It chafed him that he needed 95 pitches to get through five innings. Too many 0-2 counts that went to full counts. Too many long at-bats. The outing was way too short for his liking.
He made amends Friday night.
Skubal was a portrait of dominance and efficiency, striking out nine and allowing just a run and three hits in seven innings in the Tigers’ 11-2 win against the Los Angeles Angels.
He got his nine strikeouts this time in seven innings, needing only 91 pitches to do it.
“Except for a couple in the sixth and seventh innings, there weren’t a lot of long at-bats,” Skubal said. “Just getting them out in three or four pitches. The really good ones in this game do that. That’s the goal. Three or four pitches or less.”
It’s time to put Skubal in that “really good one” category. His manager is certainly on board with that.
“He goes out there every time and expects to give his team a chance to win,” AJ Hinch said. “He wants to go as deep as he can. He has a full array of pitches and he’s elite. He’s starting to grow into that responsibility and he’s taking it seriously.”
The Angels had mustered only two singles off him through six innings. With one out in the seventh, head athletic trainer Ryne Eubanks and Hinch came to the mound. It looked like it might be a blister issue, but Skubal had cut into his thumb with the nail of his left middle finger.
Just a little blood on the baseball. Kind of fitting.
“His stubbornness to stay on the attack was really good the entire game,” Hinch said. “He was relentless and in attack-mode. He used all of his pitches anytime he wanted. The first time through the order, he was dominant. Second time through he was really good. And he finished his outing strong and had more in the tank.
“I just love how he stayed competitive through the whole game.”The only blemish came with two outs in the seventh. Veteran David Fletcher ambushed a first-pitch slider, a pitch that was in and off the plate, lining it off the foul pole in left.

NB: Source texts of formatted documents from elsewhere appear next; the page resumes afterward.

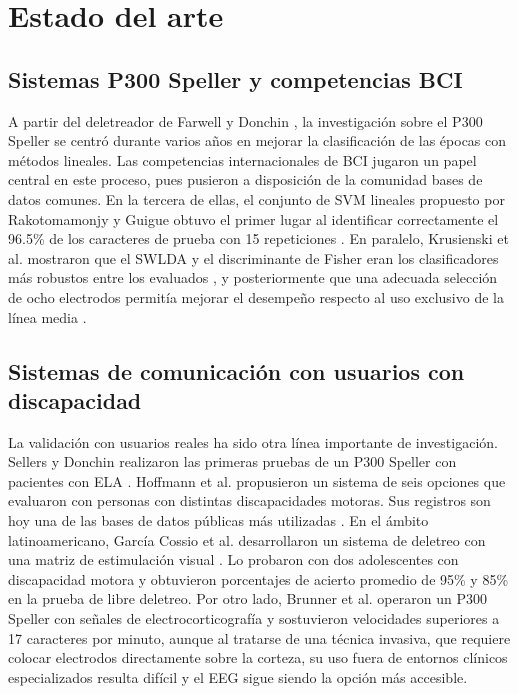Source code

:\section[ESTADO DEL ARTE]{Estado del arte}

\subsection{Sistemas P300 Speller y competencias BCI}

A partir del deletreador de Farwell y Donchin \cite{farwell1988}, la investigación sobre el P300
Speller se centró durante varios años en mejorar la clasificación de las épocas con métodos
lineales. Las competencias internacionales de BCI jugaron un papel central en este proceso, pues
pusieron a disposición de la comunidad bases de datos comunes. En la tercera de ellas, el conjunto
de SVM lineales propuesto por Rakotomamonjy y Guigue obtuvo el primer lugar al identificar
correctamente el 96.5\% de los caracteres de prueba con 15 repeticiones \cite{rakotomamonjy2008}.
En paralelo, Krusienski et al. mostraron que el SWLDA y el discriminante de Fisher eran los
clasificadores más robustos entre los evaluados \cite{krusienski2006}, y posteriormente que una
adecuada selección de ocho electrodos permitía mejorar el desempeño respecto al uso exclusivo de la
línea media \cite{krusienski2008}.

\subsection{Sistemas de comunicación con usuarios con discapacidad}

La validación con usuarios reales ha sido otra línea importante de investigación. Sellers y
Donchin realizaron las primeras pruebas de un P300 Speller con pacientes con ELA
\cite{sellers2006}. Hoffmann et al. propusieron un sistema de seis opciones que evaluaron con
personas con distintas discapacidades motoras. Sus registros son hoy una de las bases de datos
públicas más utilizadas \cite{hoffmann2008}. En el ámbito latinoamericano, García Cossio et al.
desarrollaron un sistema de deletreo con una matriz de estimulación visual \cite{garciacossio2011}.
Lo probaron con dos adolescentes con discapacidad motora y obtuvieron porcentajes de acierto
promedio de 95\% y 85\% en la prueba de libre deletreo. Por otro lado, Brunner et
al. \cite{brunner2011} operaron un P300 Speller con señales de electrocorticografía y sostuvieron
velocidades superiores a 17 caracteres por minuto, aunque al tratarse de una técnica invasiva, que
requiere colocar electrodos directamente sobre la corteza, su uso fuera de entornos clínicos
especializados resulta difícil y el EEG sigue siendo la opción más accesible.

“There have been very few games when he hasn’t been on the top of his game,” said catcher Jake Rogers, who had a big night himself. “He’s just fun to catch. He’s a competitor, man. He’s the ultimate bulldog out there.”
The Angels stacked their lineup with eight right-handed hitters, which encouraged Rogers and Skubal to dust off one of his lesser-used pitches, his two-seam fastball. With that and his changeup working effectively together off a four-seam fastball that sat at 96 mph and was hitting 99, he was in complete control.
“It’s another pitch,” Rogers said. “When I’m hitting and the guy’s got a two-seamer and a four-seamer, two pitches, you have to pick one. And most of the time, they’re going to pick the four-seamer. It’s just another pitch to get guys off-balance. And he was dotting it, especially up and in.
“He was throwing in, throwing up, throwing down − everything was working.”
Throwing the two-seamers up and in to the right-handers opened up the changeup, a pitch that moves away from the right-handers.
“He was just unpredictable,” Hinch said. “I think as a power pitcher to be mixing four shapes like that, a hitter has a lot to think about.”
Skubal ended up getting 18 swinging strikes and 15 called strikes, 11 swinging strikes on 15 swings with the changeup.
“I love winning games like that,” Skubal said, when asked about his team’s offensive outburst. “It gives you momentum, it’s good for tomorrow. I mean, we fly across the country from Detroit to the West Coast with no off-day and for our guys to put up a performance like that, I’m just excited to see those guys get back in the box tomorrow.”
The Tigers, who were swept by the Angels at Comerica Park in late July, blew the game open with a season-best seven-run barrage in the eighth inning. Rogers and Javier Báez had a couple of big knocks to lead the charge.
Báez knocked in four runs with a solo homer (his ninth) and a three-run double. His home run led off the fourth off Angels starter Griffin Canning. He destroyed a 2-1 fastball in the center of the plate, hitting it 416 feet to right-center.
His three-run double keyed the big eighth inning.
“Good way to start the trip,” Hinch said. “He was a difference-maker. I know sometimes, with his struggles, he doesn’t always get credit for the things he can do. This was a good reminder that he’s a pretty good player.”
Rogers three hits, including his 17th homer, which he hit with two outs in the sixth, was also off Canning.
“I’ve faced him quite a bit,” Rogers said. “I faced him in my big-league debut, he was the first pitcher I faced, right here in 2019. I knew he was going to attack me. It felt good.”
It was a 4-1 game in the eighth when lefty Jonathan Diaz took over for the Angels. His night went poorly. He gave up seven runs and seven hits and only got one batter out. Third baseman Eduardo Escobar had to finish the inning, getting Zack Short and Andy Ibanez.
Escobar, throwing 38-mph breaking balls, ended up getting five straight outs. But the fatal damage had been long inflicted.
Miguel Cabrera, who had two hits, started the inning with an infield single. Andre Lipcius, who had an RBI double in the first, and pinch-hitter Andy Ibanez both singled to load the bases.
Báez cleared them with his double. Rogers followed with a single, Parker Meadows walked, Matt Vierling hit a sacrifice fly, Torkelson doubled in a run and Kerry Carpenter singled in two runs.
“That’s about as good as it gets,” Rogers said. “Lots of hits. Lots of quick outs from Skubes. Complete team win.”